The first American celebration of Mardi Gras took place on March 3, 1699, when two French explorers, Pierre Le Moyne D’lberville and Sieur de Beinville, landed near what is now known as New Orleans, Louisiana. They chose to name the spot they landed on “Point du Mardi Gras,” which in English is “point of Fat Tuesday,” and they held a celebration there. As French settlements began popping up, more lavish celebrations, street parties and even masquerades began taking place. During the Spanish control of New Orleans, all of these celebrations were abolished and the bans were in place until Louisiana became a state in 1812.

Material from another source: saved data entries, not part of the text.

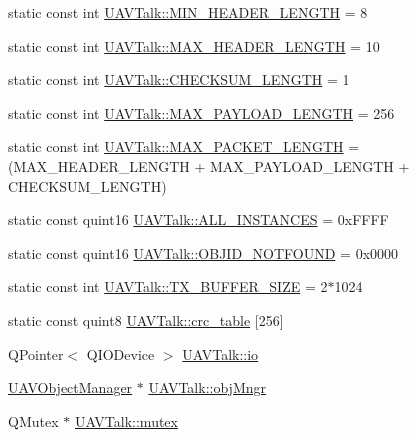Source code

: \begin{DoxyCompactItemize}
static const int \hyperlink{group___u_a_v_talk_plugin_ga0d20c7ff6e0eedb2ab1243c6bf957fd3}{\-U\-A\-V\-Talk\-::\-M\-I\-N\-\_\-\-H\-E\-A\-D\-E\-R\-\_\-\-L\-E\-N\-G\-T\-H} = 8
\item 
static const int \hyperlink{group___u_a_v_talk_plugin_ga279763a8abdcb2fae7cb36916b36c1a8}{\-U\-A\-V\-Talk\-::\-M\-A\-X\-\_\-\-H\-E\-A\-D\-E\-R\-\_\-\-L\-E\-N\-G\-T\-H} = 10
\item 
static const int \hyperlink{group___u_a_v_talk_plugin_ga094abac2d747f187a4b22bea1dd28ec0}{\-U\-A\-V\-Talk\-::\-C\-H\-E\-C\-K\-S\-U\-M\-\_\-\-L\-E\-N\-G\-T\-H} = 1
\item 
static const int \hyperlink{group___u_a_v_talk_plugin_gac89ca6073b8cf1479a5e2468b3691db9}{\-U\-A\-V\-Talk\-::\-M\-A\-X\-\_\-\-P\-A\-Y\-L\-O\-A\-D\-\_\-\-L\-E\-N\-G\-T\-H} = 256
\item 
static const int \hyperlink{group___u_a_v_talk_plugin_gab5a37286c5e8b676d49e134f26444a0c}{\-U\-A\-V\-Talk\-::\-M\-A\-X\-\_\-\-P\-A\-C\-K\-E\-T\-\_\-\-L\-E\-N\-G\-T\-H} = (\-M\-A\-X\-\_\-\-H\-E\-A\-D\-E\-R\-\_\-\-L\-E\-N\-G\-T\-H + \-M\-A\-X\-\_\-\-P\-A\-Y\-L\-O\-A\-D\-\_\-\-L\-E\-N\-G\-T\-H + \-C\-H\-E\-C\-K\-S\-U\-M\-\_\-\-L\-E\-N\-G\-T\-H)
\item 
static const quint16 \hyperlink{group___u_a_v_talk_plugin_ga71e922ea4fa7f9e0a9fe89ebdd2fe75c}{\-U\-A\-V\-Talk\-::\-A\-L\-L\-\_\-\-I\-N\-S\-T\-A\-N\-C\-E\-S} = 0x\-F\-F\-F\-F
\item 
static const quint16 \hyperlink{group___u_a_v_talk_plugin_gaa627c86aec4d382c9744541688fb66ef}{\-U\-A\-V\-Talk\-::\-O\-B\-J\-I\-D\-\_\-\-N\-O\-T\-F\-O\-U\-N\-D} = 0x0000
\item 
static const int \hyperlink{group___u_a_v_talk_plugin_gaa84c0f2f2a83872a6f82f00969d9ddff}{\-U\-A\-V\-Talk\-::\-T\-X\-\_\-\-B\-U\-F\-F\-E\-R\-\_\-\-S\-I\-Z\-E} = 2$\ast$1024
\item 
static const quint8 \hyperlink{group___u_a_v_talk_plugin_gac5c5c810a2edb31ed325bf2d54e1b289}{\-U\-A\-V\-Talk\-::crc\-\_\-table} \mbox{[}256\mbox{]}
\item 
\-Q\-Pointer$<$ \-Q\-I\-O\-Device $>$ \hyperlink{group___u_a_v_talk_plugin_ga0047f38af98ba4de8e38500e10b73046}{\-U\-A\-V\-Talk\-::io}
\item 
\hyperlink{class_u_a_v_object_manager}{\-U\-A\-V\-Object\-Manager} $\ast$ \hyperlink{group___u_a_v_talk_plugin_ga096422f1ff46ea45de07a92c41827aa5}{\-U\-A\-V\-Talk\-::obj\-Mngr}
\item 
\-Q\-Mutex $\ast$ \hyperlink{group___u_a_v_talk_plugin_ga2dea39cdabf26ef85d0b26583e21e60b}{\-U\-A\-V\-Talk\-::mutex}

\end{DoxyCompactItemize}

The first Mardi Gras “parade” took place in 1827, when a group of students who had recently returned from Paris decided to imitate the colorful costumes they saw while traveling, and promenade in the street. About 10 years later, the first true, and first recorded, Mardi Gras parade took place.
To add to the mystery of this celebration, in 1857, a secret society of businessmen, now known as the Mistick Krewe of Comus, organized a procession with marching bands and floats, which set the tone for the future of this parade. The Krewe remains an active part of the celebrations today, usually taking part in the parade, wearing masks and throwing beads and other trinkets into the crowd. The Rex band of the Krewe, having been a part of the parade since 1872 and are credited with establishing purple, gold and green as the “official” colors.
Another delicious tradition is the baking and eating of King Cakes. A nod to the feast of the Epiphany and to the three wise men of the Bible, King Cakes are brioche dough based cakes, colored with the traditional Mardi Gras colors. It can be filled with a number of fillings, including cream cheese and chocolate. Even the colors have meaning: Purple symbolizes justice, gold stands for power and green represents faith.
Traditionally, there is a little trinket baked into the cake, usually a small plastic baby or a ring. Originally, finding the trinket in a piece of cake meant that the person was crowned the King or Queen of Mardi Gras. As celebrations expanded and multiple households consumed King Cakes, the trinket came to symbolize good luck.
In keeping with the tradition of celebration, students are encouraged to stop by the Donovan Dining Center to join in the festivities.